Svolgimento del processo

Con la sentenza indicata in epigrafe il Tribunale di Ascoli Piceno confermava la sentenza del 16 ottobre 2008 con la quale il Giudice di pace di quella stessa città aveva dichiarato G.M.R. colpevole dei reati di ingiuria e minacce in danno di S. F. e, per l’effetto, l’aveva condannata alla pena ritenuta di giustizia nonchè al risarcimento dei danni in favore della persona offesa, costituitasi parte civile.

Avverso la pronuncia anzidetta il difensore ha proposto ricorso per cassazione affidato alle ragioni di censura indicate in parte motiva.
Motivi della decisione

1. – Con il primo motivo d’impugnazione parte ricorrente lamenta violazione dell’art. 606, comma 1, lett. b), per violazione dell’art. 81 c.p., art. 594 c.p., comma 1, e artt. 4 e 612 c.p., e dell’art. 606 c.p.p., comma 1, lett. c), in relazione agli artt. 192 e 530 c.p.p., nonchè difetto di motivazione e travisamento della prova ai sensi dello stesso art. 606, lett. e).

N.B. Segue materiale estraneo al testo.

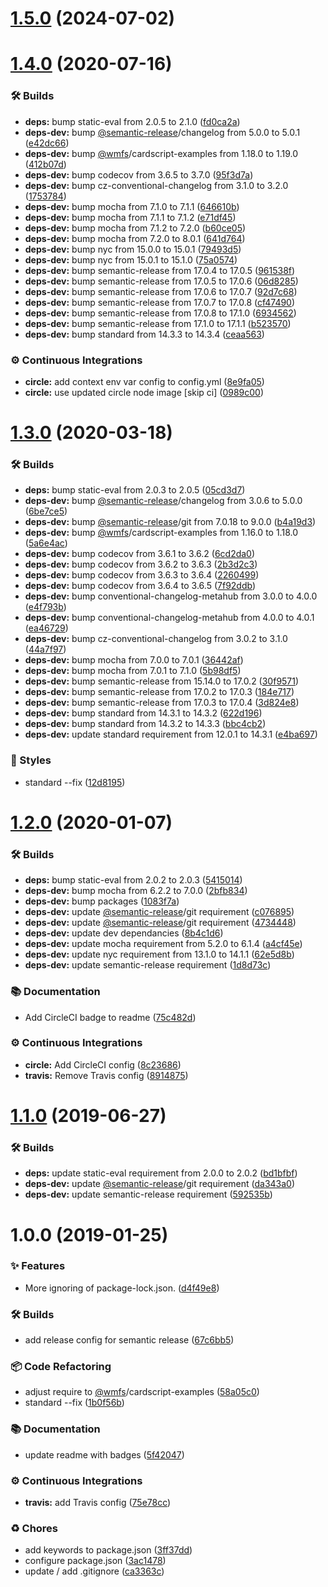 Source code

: # [1.5.0](https://github.com/wmfs/cardscript-expressions/compare/v1.4.0...v1.5.0) (2024-07-02)

# [1.4.0](https://github.com/wmfs/cardscript-expressions/compare/v1.3.0...v1.4.0) (2020-07-16)


### 🛠 Builds

* **deps:** bump static-eval from 2.0.5 to 2.1.0 ([fd0ca2a](https://github.com/wmfs/cardscript-expressions/commit/fd0ca2ae29868f658ca15bdeadc94a70bb6604f3))
* **deps-dev:** bump [@semantic-release](https://github.com/semantic-release)/changelog from 5.0.0 to 5.0.1 ([e42dc66](https://github.com/wmfs/cardscript-expressions/commit/e42dc66476c3d8e4c352b1267f8444171e6d5aca))
* **deps-dev:** bump [@wmfs](https://github.com/wmfs)/cardscript-examples from 1.18.0 to 1.19.0 ([412b07d](https://github.com/wmfs/cardscript-expressions/commit/412b07d6bc25fc5aa474f92e382df48e64a4e27b))
* **deps-dev:** bump codecov from 3.6.5 to 3.7.0 ([95f3d7a](https://github.com/wmfs/cardscript-expressions/commit/95f3d7a16f6cce3b8b5188599a5a571fb55372bd))
* **deps-dev:** bump cz-conventional-changelog from 3.1.0 to 3.2.0 ([1753784](https://github.com/wmfs/cardscript-expressions/commit/175378410eb315a7fa40d42691156c2360158693))
* **deps-dev:** bump mocha from 7.1.0 to 7.1.1 ([646610b](https://github.com/wmfs/cardscript-expressions/commit/646610ba24af5170882459f458382bc591ca098b))
* **deps-dev:** bump mocha from 7.1.1 to 7.1.2 ([e71df45](https://github.com/wmfs/cardscript-expressions/commit/e71df45a4ba9f22f4b022547a2a8c9901824e100))
* **deps-dev:** bump mocha from 7.1.2 to 7.2.0 ([b60ce05](https://github.com/wmfs/cardscript-expressions/commit/b60ce05e4bf0b1fcffa0c46985cab3976bb038d0))
* **deps-dev:** bump mocha from 7.2.0 to 8.0.1 ([641d764](https://github.com/wmfs/cardscript-expressions/commit/641d764d324a930c748e5ea8bfc530837bf3fda3))
* **deps-dev:** bump nyc from 15.0.0 to 15.0.1 ([79493d5](https://github.com/wmfs/cardscript-expressions/commit/79493d53a13ea11c4ef0be52fac438d42cc48b04))
* **deps-dev:** bump nyc from 15.0.1 to 15.1.0 ([75a0574](https://github.com/wmfs/cardscript-expressions/commit/75a0574916ad1aabe503e1894617e38f64afcf37))
* **deps-dev:** bump semantic-release from 17.0.4 to 17.0.5 ([961538f](https://github.com/wmfs/cardscript-expressions/commit/961538f3a055f3003bdecf310f59203eeaf7f933))
* **deps-dev:** bump semantic-release from 17.0.5 to 17.0.6 ([06d8285](https://github.com/wmfs/cardscript-expressions/commit/06d82852ec175e532147e7806725eade1e11d1a0))
* **deps-dev:** bump semantic-release from 17.0.6 to 17.0.7 ([92d7c68](https://github.com/wmfs/cardscript-expressions/commit/92d7c685163eb6b4a578e47271ee0e5f03c3c0de))
* **deps-dev:** bump semantic-release from 17.0.7 to 17.0.8 ([cf47490](https://github.com/wmfs/cardscript-expressions/commit/cf47490c7894d07d32a81912a85f46045504f337))
* **deps-dev:** bump semantic-release from 17.0.8 to 17.1.0 ([6934562](https://github.com/wmfs/cardscript-expressions/commit/69345621aa5de861e6432df2b99c0389074f0c70))
* **deps-dev:** bump semantic-release from 17.1.0 to 17.1.1 ([b523570](https://github.com/wmfs/cardscript-expressions/commit/b52357047245b729838ef3e8c7c96c553dab7117))
* **deps-dev:** bump standard from 14.3.3 to 14.3.4 ([ceaa563](https://github.com/wmfs/cardscript-expressions/commit/ceaa563952a32af8161ad125553d64d401629061))


### ⚙️ Continuous Integrations

* **circle:** add context env var config to config.yml ([8e9fa05](https://github.com/wmfs/cardscript-expressions/commit/8e9fa05bb5597819c8682bebb92fc3f4bdd3566a))
* **circle:** use updated circle node image [skip ci] ([0989c00](https://github.com/wmfs/cardscript-expressions/commit/0989c00ca80f81289a2ce23f7157afd10f58f814))

# [1.3.0](https://github.com/wmfs/cardscript-expressions/compare/v1.2.0...v1.3.0) (2020-03-18)


### 🛠 Builds

* **deps:** bump static-eval from 2.0.3 to 2.0.5 ([05cd3d7](https://github.com/wmfs/cardscript-expressions/commit/05cd3d7888f190e184384b95318e25b6d4396536))
* **deps-dev:** bump [@semantic-release](https://github.com/semantic-release)/changelog from 3.0.6 to 5.0.0 ([6be7ce5](https://github.com/wmfs/cardscript-expressions/commit/6be7ce5a7188eb94eb11a48c0ad2a83e98d73422))
* **deps-dev:** bump [@semantic-release](https://github.com/semantic-release)/git from 7.0.18 to 9.0.0 ([b4a19d3](https://github.com/wmfs/cardscript-expressions/commit/b4a19d35c57589d985dc33acfb246dddd7d1695f))
* **deps-dev:** bump [@wmfs](https://github.com/wmfs)/cardscript-examples from 1.16.0 to 1.18.0 ([5a6e4ac](https://github.com/wmfs/cardscript-expressions/commit/5a6e4accd3fecfc680a133475a48cafb62192297))
* **deps-dev:** bump codecov from 3.6.1 to 3.6.2 ([6cd2da0](https://github.com/wmfs/cardscript-expressions/commit/6cd2da0f3c95819d595f939f8f18744f07dc3aee))
* **deps-dev:** bump codecov from 3.6.2 to 3.6.3 ([2b3d2c3](https://github.com/wmfs/cardscript-expressions/commit/2b3d2c36388eb4d23c2f0ae659c3a21d3f24a9ea))
* **deps-dev:** bump codecov from 3.6.3 to 3.6.4 ([2260499](https://github.com/wmfs/cardscript-expressions/commit/22604991e43228bfaca546e9d2c2271a3569b0c5))
* **deps-dev:** bump codecov from 3.6.4 to 3.6.5 ([7f92ddb](https://github.com/wmfs/cardscript-expressions/commit/7f92ddb487bb16256f65a4088749910f6008fa7b))
* **deps-dev:** bump conventional-changelog-metahub from 3.0.0 to 4.0.0 ([e4f793b](https://github.com/wmfs/cardscript-expressions/commit/e4f793b29b28a1fb110717c0f3cf392f1f269c10))
* **deps-dev:** bump conventional-changelog-metahub from 4.0.0 to 4.0.1 ([ea46729](https://github.com/wmfs/cardscript-expressions/commit/ea46729f09f4f646aa814b820b0146ac08d3f721))
* **deps-dev:** bump cz-conventional-changelog from 3.0.2 to 3.1.0 ([44a7f97](https://github.com/wmfs/cardscript-expressions/commit/44a7f97cc653838123ace04bef4b220f58fa870b))
* **deps-dev:** bump mocha from 7.0.0 to 7.0.1 ([36442af](https://github.com/wmfs/cardscript-expressions/commit/36442afd4d3028f556d904601c5c1982c9ca96f7))
* **deps-dev:** bump mocha from 7.0.1 to 7.1.0 ([5b98df5](https://github.com/wmfs/cardscript-expressions/commit/5b98df5f65ee391be5ee8e8ae36e82a7613c3012))
* **deps-dev:** bump semantic-release from 15.14.0 to 17.0.2 ([30f9571](https://github.com/wmfs/cardscript-expressions/commit/30f9571132122026823be29df22abea5c327b9a3))
* **deps-dev:** bump semantic-release from 17.0.2 to 17.0.3 ([184e717](https://github.com/wmfs/cardscript-expressions/commit/184e717c4e69176bb2e1ade475c24cd52140ed1a))
* **deps-dev:** bump semantic-release from 17.0.3 to 17.0.4 ([3d824e8](https://github.com/wmfs/cardscript-expressions/commit/3d824e87451fe371fc55dae40c9bdf77258221e8))
* **deps-dev:** bump standard from 14.3.1 to 14.3.2 ([622d196](https://github.com/wmfs/cardscript-expressions/commit/622d1962262bf171744377ed45968eb0f7b0c020))
* **deps-dev:** bump standard from 14.3.2 to 14.3.3 ([bbc4cb2](https://github.com/wmfs/cardscript-expressions/commit/bbc4cb2ccc0c3855ef3ff37b2c383dd13e499ceb))
* **deps-dev:** update standard requirement from 12.0.1 to 14.3.1 ([e4ba697](https://github.com/wmfs/cardscript-expressions/commit/e4ba697313a98dc3e2b33a053665690ed5c3fcf9))


### 💎 Styles

* standard --fix ([12d8195](https://github.com/wmfs/cardscript-expressions/commit/12d8195ed5f5720be16aaa03d4e88719529a3479))

# [1.2.0](https://github.com/wmfs/cardscript-expressions/compare/v1.1.0...v1.2.0) (2020-01-07)


### 🛠 Builds

* **deps:** bump static-eval from 2.0.2 to 2.0.3 ([5415014](https://github.com/wmfs/cardscript-expressions/commit/5415014088f4ee0deaabbdb3a8c6e9828455e91d))
* **deps-dev:** bump mocha from 6.2.2 to 7.0.0 ([2bfb834](https://github.com/wmfs/cardscript-expressions/commit/2bfb834b2d7e9c7c9c6762eb03be2c613bde92ca))
* **deps-dev:** bump packages ([1083f7a](https://github.com/wmfs/cardscript-expressions/commit/1083f7a1740b80d32e90d7f2fc0881ed2d2b8d3d))
* **deps-dev:** update [@semantic-release](https://github.com/semantic-release)/git requirement ([c076895](https://github.com/wmfs/cardscript-expressions/commit/c076895191593a08e7895a578b730e846263cd31))
* **deps-dev:** update [@semantic-release](https://github.com/semantic-release)/git requirement ([4734448](https://github.com/wmfs/cardscript-expressions/commit/4734448eb15c82006083dd7b267b826f04ed2536))
* **deps-dev:** update dev dependancies ([8b4c1d6](https://github.com/wmfs/cardscript-expressions/commit/8b4c1d64e4f355736684ad65e3308c0aaaa5e018))
* **deps-dev:** update mocha requirement from 5.2.0 to 6.1.4 ([a4cf45e](https://github.com/wmfs/cardscript-expressions/commit/a4cf45e25c5068ca915b95ec392a45961058b46a))
* **deps-dev:** update nyc requirement from 13.1.0 to 14.1.1 ([62e5d8b](https://github.com/wmfs/cardscript-expressions/commit/62e5d8bbbf552168b0a064e29c3c9362d8a184c8))
* **deps-dev:** update semantic-release requirement ([1d8d73c](https://github.com/wmfs/cardscript-expressions/commit/1d8d73caa379dffc7ec03eb0e74132491ce26981))


### 📚 Documentation

* Add CircleCI badge to readme ([75c482d](https://github.com/wmfs/cardscript-expressions/commit/75c482dd1feacda3efe7ea8be0569278e5d0d750))


### ⚙️ Continuous Integrations

* **circle:** Add CircleCI config ([8c23686](https://github.com/wmfs/cardscript-expressions/commit/8c23686c77e1e010305f549dfd4e69d9664c84cb))
* **travis:** Remove Travis config ([8914875](https://github.com/wmfs/cardscript-expressions/commit/89148750f6685696dcf94c13767585a79ba1852a))

# [1.1.0](https://github.com/wmfs/cardscript-expressions/compare/v1.0.0...v1.1.0) (2019-06-27)


### 🛠 Builds

* **deps:** update static-eval requirement from 2.0.0 to 2.0.2 ([bd1bfbf](https://github.com/wmfs/cardscript-expressions/commit/bd1bfbf))
* **deps-dev:** update [@semantic-release](https://github.com/semantic-release)/git requirement ([da343a0](https://github.com/wmfs/cardscript-expressions/commit/da343a0))
* **deps-dev:** update semantic-release requirement ([592535b](https://github.com/wmfs/cardscript-expressions/commit/592535b))

# 1.0.0 (2019-01-25)


### ✨ Features

* More ignoring of package-lock.json. ([d4f49e8](https://github.com/wmfs/cardscript-expressions/commit/d4f49e8))


### 🛠 Builds

* add release config for semantic release ([67c6bb5](https://github.com/wmfs/cardscript-expressions/commit/67c6bb5))


### 📦 Code Refactoring

* adjust require to [@wmfs](https://github.com/wmfs)/cardscript-examples ([58a05c0](https://github.com/wmfs/cardscript-expressions/commit/58a05c0))
* standard --fix ([1b0f56b](https://github.com/wmfs/cardscript-expressions/commit/1b0f56b))


### 📚 Documentation

* update readme with badges ([5f42047](https://github.com/wmfs/cardscript-expressions/commit/5f42047))


### ⚙️ Continuous Integrations

* **travis:** add Travis config ([75e78cc](https://github.com/wmfs/cardscript-expressions/commit/75e78cc))


### ♻️ Chores

* add keywords to package.json ([3ff37dd](https://github.com/wmfs/cardscript-expressions/commit/3ff37dd))
* configure package.json ([3ac1478](https://github.com/wmfs/cardscript-expressions/commit/3ac1478))
* update / add .gitignore ([ca3363c](https://github.com/wmfs/cardscript-expressions/commit/ca3363c))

Si duole, al riguardo, della valutazione delle risultanze processuali, asseritamente inidonee a sostenere l’ipotesi accusatorie e sostanzialmente travisate. In particolare, non era stato tenuto conto del fatto che le espressioni ritenute offensive sarebbero state pronunciate davanti alla porta d’ingresso dell’alloggio nel cui possesso essa ricorrente era stata reimmessa, in esito ad azione possessoria, senza peraltro potervi accedere in quanto la persona offesa, assente il marito G. A., aveva bloccato la stessa porta, dall’interno, con un lucchetto. Le espressioni anzidette sarebbero state, dunque, profferite senza che l’imputata sapesse che al di là della porta vi fosse la S. che, peraltro, non era stata identificata dal brigadiere Q.T., intervenuto sul posto.

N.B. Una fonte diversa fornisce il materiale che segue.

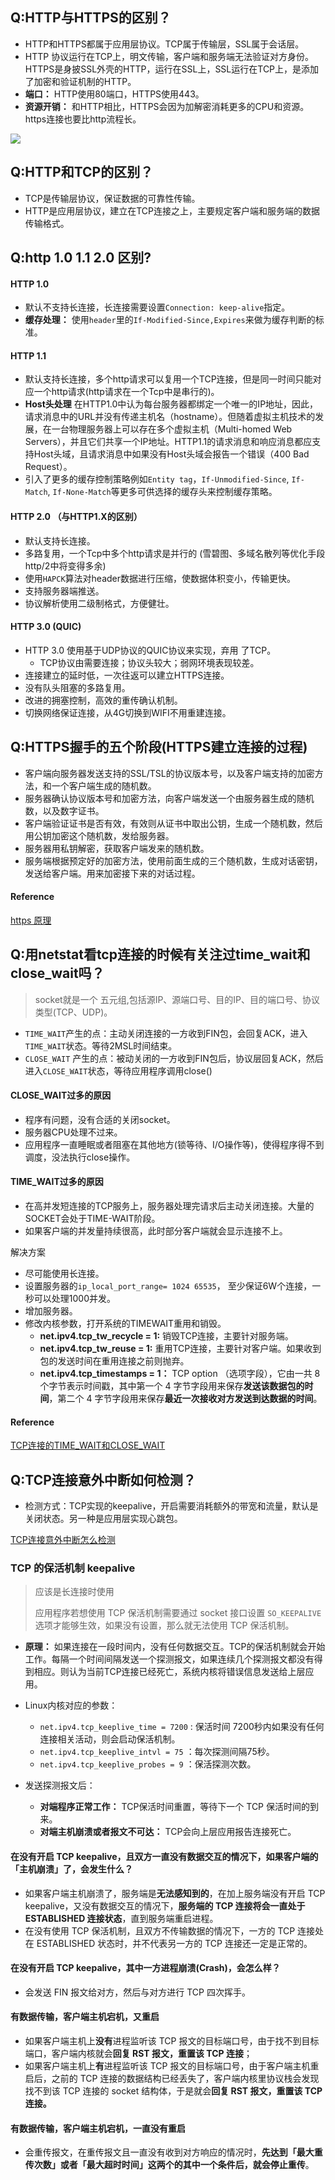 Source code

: ## Q:HTTP与HTTPS的区别？

- HTTP和HTTPS都属于应用层协议。TCP属于传输层，SSL属于会话层。
- HTTP 协议运行在TCP上，明文传输，客户端和服务端无法验证对方身份。HTTPS是身披SSL外壳的HTTP，运行在SSL上，SSL运行在TCP上，是添加了加密和验证机制的HTTP。
- **端口：** HTTP使用80端口，HTTPS使用443。
- **资源开销：** 和HTTP相比，HTTPS会因为加解密消耗更多的CPU和资源。https连接也要比http流程长。

![](./static/164e529309f0fa33)



## Q:HTTP和TCP的区别？

- TCP是传输层协议，保证数据的可靠性传输。
- HTTP是应用层协议，建立在TCP连接之上，主要规定客户端和服务端的数据传输格式。



## Q:http 1.0 1.1 2.0 区别?

#### HTTP 1.0

- 默认不支持长连接，长连接需要设置`Connection: keep-alive`指定。
- **缓存处理：** 使用`header`里的`If-Modified-Since,Expires`来做为缓存判断的标准。

#### HTTP 1.1

- 默认支持长连接，多个http请求可以复用一个TCP连接，但是同一时间只能对应一个http请求(http请求在一个Tcp中是串行的)。
- **Host头处理** 在HTTP1.0中认为每台服务器都绑定一个唯一的IP地址，因此，请求消息中的URL并没有传递主机名（hostname）。但随着虚拟主机技术的发展，在一台物理服务器上可以存在多个虚拟主机（Multi-homed Web Servers），并且它们共享一个IP地址。HTTP1.1的请求消息和响应消息都应支持Host头域，且请求消息中如果没有Host头域会报告一个错误（400 Bad Request）。
- 引入了更多的缓存控制策略例如`Entity tag`，`If-Unmodified-Since`, `If-Match`, `If-None-Match`等更多可供选择的缓存头来控制缓存策略。

#### HTTP 2.0 （与HTTP1.X的区别）

- 默认支持长连接。
- 多路复用，一个Tcp中多个http请求是并行的 (雪碧图、多域名散列等优化手段http/2中将变得多余)
- 使用`HAPCK`算法对header数据进行压缩，使数据体积变小，传输更快。
- 支持服务器端推送。
- 协议解析使用二级制格式，方便健壮。

#### HTTP 3.0 (QUIC)

- HTTP 3.0 使用基于UDP协议的QUIC协议来实现，弃用 了TCP。
  - TCP协议由需要连接；协议头较大；弱网环境表现较差。
- 连接建立的延时低，一次往返可以建立HTTPS连接。
- 没有队头阻塞的多路复用。
- 改进的拥塞控制，高效的重传确认机制。
- 切换网络保证连接，从4G切换到WIFI不用重建连接。



## Q:HTTPS握手的五个阶段(HTTPS建立连接的过程)

- 客户端向服务器发送支持的SSL/TSL的协议版本号，以及客户端支持的加密方法，和一个客户端生成的随机数。
- 服务器确认协议版本号和加密方法，向客户端发送一个由服务器生成的随机数，以及数字证书。
- 客户端验证证书是否有效，有效则从证书中取出公钥，生成一个随机数，然后用公钥加密这个随机数，发给服务器。
- 服务器用私钥解密，获取客户端发来的随机数。
- 服务端根据预定好的加密方法，使用前面生成的三个随机数，生成对话密钥，发送给客户端。用来加密接下来的对话过程。

#### Reference

[https 原理](https://app.yinxiang.com/shard/s43/nl/13675070/cff50944-5c13-4ef9-8ca8-95de0d79d10a)



## Q:用netstat看tcp连接的时候有关注过time_wait和close_wait吗？

> socket就是一个 五元组,包括源IP、源端口号、目的IP、目的端口号、协议类型(TCP、UDP)。

- `TIME_WAIT`产生的点：主动关闭连接的一方收到FIN包，会回复ACK，进入`TIME_WAIT`状态。等待2MSL时间结束。
- `CLOSE_WAIT` 产生的点：被动关闭的一方收到FIN包后，协议层回复ACK，然后进入`CLOSE_WAIT`状态，等待应用程序调用close()



#### CLOSE_WAIT过多的原因

- 程序有问题，没有合适的关闭socket。
- 服务器CPU处理不过来。
- 应用程序一直睡眠或者阻塞在其他地方(锁等待、I/O操作等)，使得程序得不到调度，没法执行close操作。



#### TIME_WAIT过多的原因

- 在高并发短连接的TCP服务上，服务器处理完请求后主动关闭连接。大量的SOCKET会处于TIME-WAIT阶段。
- 如果客户端的并发量持续很高，此时部分客户端就会显示连接不上。

解决方案

- 尽可能使用长连接。
- 设置服务器的`ip_local_port_range= 1024 65535`， 至少保证6W个连接，一秒可以处理1000并发。 
- 增加服务器。
- 修改内核参数，打开系统的TIMEWAIT重用和销毁。
  - **net.ipv4.tcp_tw_recycle = 1:** 销毁TCP连接，主要针对服务端。
  - **net.ipv4.tcp_tw_reuse = 1:** 重用TCP连接，主要针对客户端。如果收到包的发送时间在重用连接之前则抛弃。
  - **net.ipv4.tcp_timestamps = 1：**  TCP option （选项字段），它由一共 8 个字节表示时间戳，其中第一个 4 字节字段用来保存**发送该数据包的时间**，第二个 4 字节字段用来保存**最近一次接收对方发送到达数据的时间**。



#### Reference

[TCP连接的TIME_WAIT和CLOSE_WAIT ](https://app.yinxiang.com/shard/s43/nl/13675070/092eb018-7063-4a88-9bdb-5a9fa96c6709)





## Q:TCP连接意外中断如何检测？

- 检测方式：TCP实现的keepalive，开启需要消耗额外的带宽和流量，默认是关闭状态。另一种是应用层实现心跳包。

[TCP连接意外中断怎么检测](https://blog.csdn.net/shayne000/article/details/95894135)



### TCP 的保活机制 keepalive

> 应该是长连接时使用
>
> 应用程序若想使用 TCP 保活机制需要通过 socket 接口设置 `SO_KEEPALIVE` 选项才能够生效，如果没有设置，那么就无法使用 TCP 保活机制。

- **原理：** 如果连接在一段时间内，没有任何数据交互。TCP的保活机制就会开始工作。每隔一个时间间隔发送一个探测报文，如果连续几个探测报文都没有得到相应。则认为当前TCP连接已经死亡，系统内核将错误信息发送给上层应用。
- Linux内核对应的参数：
  - `net.ipv4.tcp_keeplive_time = 7200` : 保活时间 7200秒内如果没有任何连接相关活动，则会启动保活机制。
  - `net.ipv4.tcp_keeplive_intvl = 75` ：每次探测间隔75秒。
  - `net.ipv4.tcp_keeplive_probes = 9` ：保活探测次数。

- 发送探测报文后：
  - **对端程序正常工作：** TCP保活时间重置，等待下一个 TCP 保活时间的到来。
  - **对端主机崩溃或者报文不可达：** TCP会向上层应用报告连接死亡。



#### 在没有开启 TCP keepalive，且双方一直没有数据交互的情况下，如果客户端的「主机崩溃」了，会发生什么？

- 如果客户端主机崩溃了，服务端是**无法感知到的**，在加上服务端没有开启 TCP keepalive，又没有数据交互的情况下，**服务端的 TCP 连接将会一直处于 ESTABLISHED 连接状态**，直到服务端重启进程。
- 在没有使用 TCP 保活机制，且双方不传输数据的情况下，一方的 TCP 连接处在 ESTABLISHED 状态时，并不代表另一方的 TCP 连接还一定是正常的。


#### 在没有开启 TCP keepalive，其中一方进程崩溃(Crash)，会怎么样？

-  会发送 FIN 报文给对方，然后与对方进行 TCP 四次挥手。



#### 有数据传输，客户端主机宕机，又重启

- 如果客户端主机上**没有**进程监听该 TCP 报文的目标端口号，由于找不到目标端口，客户端内核就会**回复 RST 报文，重置该 TCP 连接**；
- 如果客户端主机上**有**进程监听该 TCP 报文的目标端口号，由于客户端主机重启后，之前的 TCP 连接的数据结构已经丢失了，客户端内核里协议栈会发现找不到该 TCP 连接的 socket 结构体，于是就会**回复 RST 报文，重置该 TCP 连接。**

#### 有数据传输，客户端主机宕机，一直没有重启

- 会重传报文，在重传报文且一直没有收到对方响应的情况时，**先达到「最大重传次数」或者「最大超时时间」这两个的其中一个条件后，就会停止重传**。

Il secondo motivo lamenta violazione dell’art. 185 c.p.p., e art. 538 c.p.p., ai sensi dell’art. 606, comma 1, lett. c), nonchè mancanza di motivazione ai sensi dello stesso art. 606 c.p.p., comma 1, lett. e). Si duole, in particolare, che il giudice di appello abbia confermato la condanna dell’imputata al pagamento in favore della parte civile della somma di Euro 300,00 a titolo di risarcimento del danno, senza motivare in alcun modo la sua decisione.

2. – La prima ragione di censura è priva di fondamento. Ed invero, dall’insieme motivazionale della sentenza impugnata – integrato per quanto di ragione dalla motivazione della pronuncia di primo grado, che, stante la convergenza in punto di penale responsabilità, forma con quella in esame una sola entità giuridica – risultano chiaramente indicate le ragioni della ritenuta sussistenza, nel caso di specie, dei presupposti soggettivi ed oggettivi dei contestati reati di ingiuria e di minacce. In particolare, è stato motivatamente ritenuto pacifico che la ricorrente avesse piena consapevolezza che, al di là della porta sbarrata, vi fosse la persona offesa, che si era rifiutata di aprire, tanto da indurre la stessa G. a chiedere l’intervento dei Carabinieri, in presenza dei quali sono state profferite le espressioni ingiuriose e minacciose.

La seconda doglianza è pur essa infondata. Ed infatti, il giudice di appello ha chiaramente spiegato che la somma liquidata rappresentava, per la sua pochezza, il ristoro minimo delle conseguenze dannose dei reati in questione, apprezzabili sul piano del disagio, sofferenza e turbamento arrecati dall’imputata, dunque del danno morale. 3. – Per quanto precede, il ricorso deve essere rigettato, con le consequenziali statuizioni espresse in dispositivo, anche in ordine alla condanna della ricorrente alla rifusione delle spese sostenute dalla parte civile, determinate come da dispositivo.
P.Q.M.

Rigetta il ricorso e condanna la ricorrente al pagamento delle spese processuali nonchè alla rifusione delle spese sostenute nel grado dalla parte civile, liquidate in complessivi Euro 1,200,00, oltre accessori come per legge.